[Stored data]

*-*-*

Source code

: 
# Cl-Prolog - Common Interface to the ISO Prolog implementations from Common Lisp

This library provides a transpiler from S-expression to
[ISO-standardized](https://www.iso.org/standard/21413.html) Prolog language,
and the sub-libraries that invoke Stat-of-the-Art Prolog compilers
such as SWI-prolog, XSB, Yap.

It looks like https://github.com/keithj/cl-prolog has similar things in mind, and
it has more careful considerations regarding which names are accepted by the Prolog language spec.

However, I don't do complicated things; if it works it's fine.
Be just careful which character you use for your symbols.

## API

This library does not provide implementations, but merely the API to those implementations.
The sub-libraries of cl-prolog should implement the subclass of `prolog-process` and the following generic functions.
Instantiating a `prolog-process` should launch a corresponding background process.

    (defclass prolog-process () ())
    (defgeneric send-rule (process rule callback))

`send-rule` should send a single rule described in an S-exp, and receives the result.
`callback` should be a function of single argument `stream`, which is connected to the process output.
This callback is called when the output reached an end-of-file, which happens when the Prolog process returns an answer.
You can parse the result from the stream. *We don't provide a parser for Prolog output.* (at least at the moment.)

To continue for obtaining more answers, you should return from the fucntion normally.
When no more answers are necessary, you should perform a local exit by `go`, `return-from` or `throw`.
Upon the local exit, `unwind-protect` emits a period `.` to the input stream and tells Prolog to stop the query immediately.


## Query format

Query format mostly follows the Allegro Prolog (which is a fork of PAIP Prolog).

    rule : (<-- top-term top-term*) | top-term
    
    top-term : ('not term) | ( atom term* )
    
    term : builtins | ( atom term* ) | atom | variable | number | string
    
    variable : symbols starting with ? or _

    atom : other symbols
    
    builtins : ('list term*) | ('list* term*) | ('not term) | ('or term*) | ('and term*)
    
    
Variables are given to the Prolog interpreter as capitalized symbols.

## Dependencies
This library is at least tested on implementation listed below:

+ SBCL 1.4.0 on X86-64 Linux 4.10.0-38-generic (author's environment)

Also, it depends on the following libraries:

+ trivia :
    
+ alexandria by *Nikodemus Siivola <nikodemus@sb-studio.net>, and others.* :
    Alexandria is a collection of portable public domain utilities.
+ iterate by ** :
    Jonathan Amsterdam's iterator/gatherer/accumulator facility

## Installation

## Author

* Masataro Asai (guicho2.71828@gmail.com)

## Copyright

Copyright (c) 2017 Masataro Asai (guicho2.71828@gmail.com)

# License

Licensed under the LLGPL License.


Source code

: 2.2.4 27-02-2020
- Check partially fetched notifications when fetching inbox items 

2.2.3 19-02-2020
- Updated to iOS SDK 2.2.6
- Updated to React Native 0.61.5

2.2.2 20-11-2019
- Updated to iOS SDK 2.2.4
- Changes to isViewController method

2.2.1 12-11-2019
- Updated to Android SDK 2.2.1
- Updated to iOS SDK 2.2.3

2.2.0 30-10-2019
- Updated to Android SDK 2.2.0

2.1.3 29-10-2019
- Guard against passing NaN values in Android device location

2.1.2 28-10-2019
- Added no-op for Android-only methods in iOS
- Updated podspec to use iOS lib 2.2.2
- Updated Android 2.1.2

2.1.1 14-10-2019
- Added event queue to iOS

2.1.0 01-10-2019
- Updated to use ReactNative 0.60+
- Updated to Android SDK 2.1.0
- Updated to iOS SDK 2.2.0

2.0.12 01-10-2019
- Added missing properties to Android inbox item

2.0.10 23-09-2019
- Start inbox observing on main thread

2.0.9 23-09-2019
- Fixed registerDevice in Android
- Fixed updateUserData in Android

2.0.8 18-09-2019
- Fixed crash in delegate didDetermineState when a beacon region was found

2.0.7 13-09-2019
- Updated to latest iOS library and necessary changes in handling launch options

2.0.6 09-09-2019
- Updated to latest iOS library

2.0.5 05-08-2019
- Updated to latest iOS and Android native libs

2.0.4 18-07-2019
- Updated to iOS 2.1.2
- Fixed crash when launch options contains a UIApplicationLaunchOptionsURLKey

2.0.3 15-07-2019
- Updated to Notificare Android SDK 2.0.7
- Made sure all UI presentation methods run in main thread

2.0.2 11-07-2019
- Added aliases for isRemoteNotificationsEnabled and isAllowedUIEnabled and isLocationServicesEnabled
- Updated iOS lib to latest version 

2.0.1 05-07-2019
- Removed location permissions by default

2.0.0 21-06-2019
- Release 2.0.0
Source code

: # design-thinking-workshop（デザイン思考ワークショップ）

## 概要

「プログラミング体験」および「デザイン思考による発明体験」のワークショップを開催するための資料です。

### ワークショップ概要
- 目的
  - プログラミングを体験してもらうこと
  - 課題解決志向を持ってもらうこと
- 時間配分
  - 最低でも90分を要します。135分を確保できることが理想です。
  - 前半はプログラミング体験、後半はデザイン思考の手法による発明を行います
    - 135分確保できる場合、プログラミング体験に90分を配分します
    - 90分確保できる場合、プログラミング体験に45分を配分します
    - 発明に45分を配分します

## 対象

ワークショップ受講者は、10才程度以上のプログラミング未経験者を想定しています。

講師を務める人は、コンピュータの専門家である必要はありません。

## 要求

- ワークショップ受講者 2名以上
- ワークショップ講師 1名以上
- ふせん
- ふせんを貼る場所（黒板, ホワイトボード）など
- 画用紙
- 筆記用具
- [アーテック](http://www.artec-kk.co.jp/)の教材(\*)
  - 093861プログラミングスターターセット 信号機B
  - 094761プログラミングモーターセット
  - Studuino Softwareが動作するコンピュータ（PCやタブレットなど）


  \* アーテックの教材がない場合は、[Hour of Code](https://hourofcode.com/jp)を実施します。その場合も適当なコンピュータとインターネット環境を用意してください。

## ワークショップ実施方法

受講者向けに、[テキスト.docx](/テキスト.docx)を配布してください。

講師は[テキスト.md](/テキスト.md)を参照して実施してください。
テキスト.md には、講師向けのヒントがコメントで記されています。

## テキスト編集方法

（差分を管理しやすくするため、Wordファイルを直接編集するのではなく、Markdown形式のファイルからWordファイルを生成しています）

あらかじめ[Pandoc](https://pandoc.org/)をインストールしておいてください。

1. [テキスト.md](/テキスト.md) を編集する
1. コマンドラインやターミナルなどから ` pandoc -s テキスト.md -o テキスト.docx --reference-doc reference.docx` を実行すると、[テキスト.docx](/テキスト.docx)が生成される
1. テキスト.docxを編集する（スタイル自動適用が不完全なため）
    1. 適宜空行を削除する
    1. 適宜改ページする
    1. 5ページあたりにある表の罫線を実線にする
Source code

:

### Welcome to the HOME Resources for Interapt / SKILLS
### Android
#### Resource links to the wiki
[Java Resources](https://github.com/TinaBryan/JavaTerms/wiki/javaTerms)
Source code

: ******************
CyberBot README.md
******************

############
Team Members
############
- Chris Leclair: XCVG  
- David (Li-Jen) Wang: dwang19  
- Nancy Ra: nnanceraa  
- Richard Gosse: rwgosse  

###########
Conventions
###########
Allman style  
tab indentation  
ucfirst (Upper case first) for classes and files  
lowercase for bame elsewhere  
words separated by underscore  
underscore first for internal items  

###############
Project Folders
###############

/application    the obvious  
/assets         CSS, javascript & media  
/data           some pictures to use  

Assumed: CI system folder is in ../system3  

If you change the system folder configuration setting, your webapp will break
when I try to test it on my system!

*-*-*

Only the lines above from the one with "- Updated iOS lib to latest version" up to and including the one with "- 135分確保できる場合、プログラミング体験に90分を配分します" should be repeated, exactly as written.

- Updated iOS lib to latest version 

2.0.1 05-07-2019
- Removed location permissions by default

2.0.0 21-06-2019
- Release 2.0.0
Source code

: # design-thinking-workshop（デザイン思考ワークショップ）

## 概要

「プログラミング体験」および「デザイン思考による発明体験」のワークショップを開催するための資料です。

### ワークショップ概要
- 目的
  - プログラミングを体験してもらうこと
  - 課題解決志向を持ってもらうこと
- 時間配分
  - 最低でも90分を要します。135分を確保できることが理想です。
  - 前半はプログラミング体験、後半はデザイン思考の手法による発明を行います
    - 135分確保できる場合、プログラミング体験に90分を配分します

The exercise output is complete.